La problématique de l’emploi des jeunes et des discriminations à l’embauche est encore bien présente. C’est pourquoi il convient de développer des actions spécifiques liées à ce public en vue de lutter contre les discriminations notamment au travers du développement de la formation en alternance et des actions d’insertion. Il ne s’agit pas seulement d’organiser l’accompagnement comme cela est réalisé dans le cadre de Job tonic. Il faut revoir le système des aides à l’embauche.
Les gouvernements régionaux doivent encourager les entreprises à embaucher, intégrer ou maintenir au travail un certain nombre de personnes handicapées et faire respecter les quotas dans le secteur public. Quant à l’emploi en milieu spécialisé (ETA), il devrait être subsidié sur la base d’un nombre d’équivalents temps plein plutôt que d’un nombre de places, afin de permettre le travail à temps partiel et la souplesse pouvant répondre aux difficultés de certaines personnes malades et handicapées.
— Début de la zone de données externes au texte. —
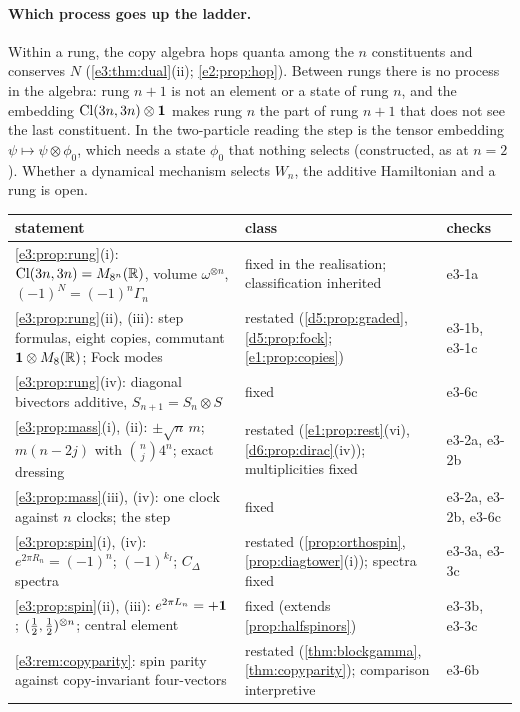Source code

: \paragraph{Which process goes up the ladder.} Within a rung, the copy algebra hops quanta among the $n$ constituents and conserves $N$
(\cref{e3:thm:dual}(ii); \cref{e2:prop:hop}). Between rungs there is no process in the algebra: rung $n+1$ is not an element or a state of
rung $n$, and the embedding $\Cl(3n,3n)\otimes\id$ makes rung $n$ the part of rung $n+1$ that does not see the last constituent. In the
two-particle reading the step is the tensor embedding $\psi\mapsto\psi\otimes\phi_0$, which needs a state $\phi_0$ that nothing selects
(constructed, as at $n=2$). Whether a dynamical mechanism selects $W_n$, the additive Hamiltonian and a rung is open.

\begin{table}[!htbp]
\centering
\footnotesize
\begin{tabular}{@{}>{\raggedright\arraybackslash}p{8.2cm}>{\raggedright\arraybackslash}p{4.5cm}>{\raggedright\arraybackslash}p{2.2cm}@{}}
\toprule
statement & class & checks\\
\midrule
\cref{e3:prop:rung}(i): $\Cl(3n,3n)=M_{8^n}(\R)$, volume $\omega^{\otimes n}$, $(-1)^N=(-1)^n\Gamma_n$ & fixed in the realisation; classification inherited & e3-1a\\
\cref{e3:prop:rung}(ii), (iii): step formulas, eight copies, commutant $\id\otimes M_8(\R)$; Fock modes & restated (\cref{d5:prop:graded}, \cref{d5:prop:fock}; \cref{e1:prop:copies}) & e3-1b, e3-1c\\
\cref{e3:prop:rung}(iv): diagonal bivectors additive, $S_{n+1}=S_n\otimes S$ & fixed & e3-6c\\
\cref{e3:prop:mass}(i), (ii): $\pm\sqrt n\,m$; $m(n-2j)$ with $\binom nj4^n$; exact dressing & restated (\cref{e1:prop:rest}(vi), \cref{d6:prop:dirac}(iv)); multiplicities fixed & e3-2a, e3-2b\\
\cref{e3:prop:mass}(iii), (iv): one clock against $n$ clocks; the step & fixed & e3-2a, e3-2b, e3-6c\\
\cref{e3:prop:spin}(i), (iv): $e^{2\pi R_n}=(-1)^n$; $(-1)^{k_I}$; $C_\Delta$ spectra & restated (\cref{prop:orthospin}, \cref{prop:diagtower}(i)); spectra fixed & e3-3a, e3-3c\\
\cref{e3:prop:spin}(ii), (iii): $e^{2\pi L_n}=+\id$; $(\half,\half)^{\otimes n}$; central element & fixed (extends \cref{prop:halfspinors}) & e3-3b, e3-3c\\
\cref{e3:rem:copyparity}: spin parity against copy-invariant four-vectors & restated (\cref{thm:blockgamma}, \cref{thm:copyparity}); comparison interpretive & e3-6b\\

\end{tabular}
\end{table}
La formulation des offres d’emploi et leurs exigences sont souvent telles que les personnes éloignées de l’emploi n’osent plus postuler. Un travail de mise en regard de l’offre d’emploi et des compétences exigées doit être organisé par le service public de l’emploi. Seul ce travail permettra un accompagnement réel des demandeurs d’emploi et leur permettra de trouver une intégration de qualité dans l’emploi.
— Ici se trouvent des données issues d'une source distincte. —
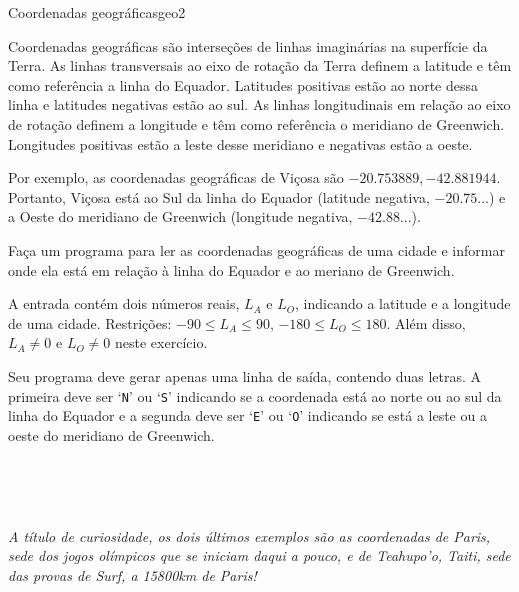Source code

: \documentclass[12pt,a4paper,oneside]{article}
\begin{document}
\begin{problem}{Coordenadas geográficas}{geo}{2}

Coordenadas geográficas são interseções de linhas imaginárias na superfície da Terra. As linhas transversais ao eixo de rotação da Terra definem a latitude e têm como referência a linha do Equador. Latitudes positivas estão ao norte dessa linha e latitudes negativas estão ao sul. As linhas longitudinais em relação ao eixo de rotação definem a longitude e têm como referência o meridiano de Greenwich. Longitudes positivas estão a leste desse meridiano e negativas estão a oeste.

Por exemplo, as coordenadas geográficas de Viçosa são $-20.753889, -42.881944$. Portanto, Viçosa está ao Sul da linha do Equador (latitude negativa, $-20.75$...) e a Oeste do meridiano de Greenwich (longitude negativa, $-42.88$...).

Faça um programa para ler as coordenadas geográficas de uma cidade e informar onde ela está em relação à linha do Equador e ao meriano de Greenwich.

%

\InputFile

A entrada contém dois números reais, $L_A$ e $L_O$, indicando a latitude e a longitude de uma cidade. Restrições: $-90 \leq L_A \leq 90$, $-180 \leq L_O \leq 180$. Além disso, $L_A \neq 0$ e $L_O \neq 0$ neste exercício.


\OutputFile

Seu programa deve gerar apenas uma linha de saída, contendo duas letras. A primeira deve ser `\texttt{N}' ou `\texttt{S}' indicando se a coordenada está ao norte ou ao sul da linha do Equador e a segunda deve ser `\texttt{E}' ou `\texttt{O}' indicando se está a leste ou a oeste do meridiano de Greenwich.


\Example

\begin{example}
%
\end{example}\\

\begin{example}
%
\end{example}\\

\begin{example}
%
\end{example}

\textit{\small A título de curiosidade, os dois últimos exemplos são as coordenadas de Paris, sede dos jogos olímpicos que se iniciam daqui a pouco, e de Teahupo'o, Taiti, sede das provas de Surf, a 15800km de Paris!}


\end{problem}
\end{document}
Réduire le temps de travail

L’accès à l’emploi dépend aussi de nombreux autres facteurs, entre autres la mobilité, la santé, la garde des enfants… Il faut développer l’emploi dans le secteur non marchand public ou associatif pour rencontrer ces besoins. Cela permettrait à la fois de créer de l’emploi dans les secteurs concernés et de favoriser l’accessibilité à l’emploi, et ce, principalement pour les femmes. En vue de développer l’emploi et permettre un meilleur équilibre entre vie professionnelle et familiale, il faut réfléchir à la mise en œuvre d’un plan global et cohérent de réduction du temps de travail. Les perspectives liées à la crise financière et économique, la « performance » de la Belgique en matière de productivité par personne mise à l’emploi, ainsi que la nécessité absolue de revoir notre modèle de développement sont autant d’arguments qui plaident pour que le partage du travail soit remis rapidement en chantier.
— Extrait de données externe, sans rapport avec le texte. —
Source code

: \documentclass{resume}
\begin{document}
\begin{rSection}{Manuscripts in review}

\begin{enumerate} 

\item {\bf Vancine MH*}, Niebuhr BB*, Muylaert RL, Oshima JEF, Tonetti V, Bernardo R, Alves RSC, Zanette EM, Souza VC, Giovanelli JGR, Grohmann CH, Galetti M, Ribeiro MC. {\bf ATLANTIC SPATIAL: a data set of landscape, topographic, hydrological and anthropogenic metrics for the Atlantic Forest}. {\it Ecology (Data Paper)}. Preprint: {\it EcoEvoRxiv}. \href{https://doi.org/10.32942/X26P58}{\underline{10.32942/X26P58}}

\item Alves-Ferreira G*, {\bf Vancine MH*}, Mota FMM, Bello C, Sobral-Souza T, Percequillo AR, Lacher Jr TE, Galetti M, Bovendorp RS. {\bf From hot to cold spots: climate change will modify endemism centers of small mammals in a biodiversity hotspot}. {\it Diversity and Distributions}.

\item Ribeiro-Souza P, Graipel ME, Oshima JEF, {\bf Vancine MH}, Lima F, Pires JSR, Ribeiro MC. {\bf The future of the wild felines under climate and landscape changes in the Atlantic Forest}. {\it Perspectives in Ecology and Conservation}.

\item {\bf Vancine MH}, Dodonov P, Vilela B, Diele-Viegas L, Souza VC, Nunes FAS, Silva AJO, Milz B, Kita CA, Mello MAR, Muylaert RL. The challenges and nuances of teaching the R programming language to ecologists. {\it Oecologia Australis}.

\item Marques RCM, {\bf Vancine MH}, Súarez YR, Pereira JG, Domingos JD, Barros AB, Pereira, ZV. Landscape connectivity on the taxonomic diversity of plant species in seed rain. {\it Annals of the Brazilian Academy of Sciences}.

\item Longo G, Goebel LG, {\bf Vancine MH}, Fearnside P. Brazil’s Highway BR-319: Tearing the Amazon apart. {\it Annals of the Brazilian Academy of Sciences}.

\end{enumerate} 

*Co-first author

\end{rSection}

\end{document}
Le développement des titres-services avait pour objectif premier de « blanchir » du travail non déclaré. Le nombre de personnes occupées aujourd’hui au travers de ce système montre que les besoins pour ce type de travail existent. Néanmoins, l’incitant fiscal et les aides massives octroyées aux entreprises concernées représentent un coût colossal pour l’État sans offrir un statut complet aux travailleurs concernés. Il faut donc un encadrement plus strict des entreprises agréées. Les bénéfices générés par cette activité doivent être investis dans le capital travail de l’entreprise afin de pouvoir maintenir les travailleurs à l’emploi quand ils n’ont plus accès aux aides à l’emploi, et de leur octroyer une évolution barémique décente. Sans cette obligation, on assiste à l’organisation d’un turn-over des travailleurs. De plus, l’obligation de dispositif de formation et d’encadrement, et de respect des conditions de travail sont des critères qui doivent être ajoutés pour l’octroi de l’agrément titres-services. Nous restons par ailleurs farouchement opposés à l’élargissement des titres-services à l’accueil de l’enfance et aux soins des personnes, car nous privilégions en ces domaines des formules de financement public qui permettent de garantir le caractère non-marchand et la qualité des emplois.
Enfin, le MOC revendique le soutien au développement de projets d’économie sociale qui se situent dans une logique de développement local, durable et qui s’adressent à des publics faiblement qualifiés.